:: TO DO ::
Search the records for the string "href" and copy every line in which it appears.

========

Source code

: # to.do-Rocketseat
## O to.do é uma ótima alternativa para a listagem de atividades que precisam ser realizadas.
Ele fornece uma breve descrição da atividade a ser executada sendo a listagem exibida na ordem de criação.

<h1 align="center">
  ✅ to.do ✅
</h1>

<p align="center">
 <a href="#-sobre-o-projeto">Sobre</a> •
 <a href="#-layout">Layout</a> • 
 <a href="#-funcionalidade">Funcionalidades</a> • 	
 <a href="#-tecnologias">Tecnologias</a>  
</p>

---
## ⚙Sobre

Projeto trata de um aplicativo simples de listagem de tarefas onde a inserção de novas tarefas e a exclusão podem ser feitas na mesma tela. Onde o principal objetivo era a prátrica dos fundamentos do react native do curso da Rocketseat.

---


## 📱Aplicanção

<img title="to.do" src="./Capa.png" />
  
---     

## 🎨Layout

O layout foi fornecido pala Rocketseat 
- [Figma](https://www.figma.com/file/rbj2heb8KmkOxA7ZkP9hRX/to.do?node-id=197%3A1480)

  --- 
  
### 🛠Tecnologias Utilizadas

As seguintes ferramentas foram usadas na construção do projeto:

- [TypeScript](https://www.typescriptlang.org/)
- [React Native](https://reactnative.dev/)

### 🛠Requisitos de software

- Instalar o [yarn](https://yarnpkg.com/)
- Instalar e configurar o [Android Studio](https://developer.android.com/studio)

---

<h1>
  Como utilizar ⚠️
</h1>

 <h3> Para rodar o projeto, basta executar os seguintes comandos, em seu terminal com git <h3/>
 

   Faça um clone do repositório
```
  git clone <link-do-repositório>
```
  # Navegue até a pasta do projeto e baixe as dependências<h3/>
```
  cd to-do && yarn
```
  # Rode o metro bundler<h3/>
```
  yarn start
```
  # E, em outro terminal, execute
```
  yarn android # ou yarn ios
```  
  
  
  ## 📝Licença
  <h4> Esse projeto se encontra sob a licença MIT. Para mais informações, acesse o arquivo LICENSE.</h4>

========

:: ANSWER TO THIS TASK ::
 <a href="#-sobre-o-projeto">Sobre</a> •
 <a href="#-layout">Layout</a> • 
 <a href="#-funcionalidade">Funcionalidades</a> • 	
 <a href="#-tecnologias">Tecnologias</a>  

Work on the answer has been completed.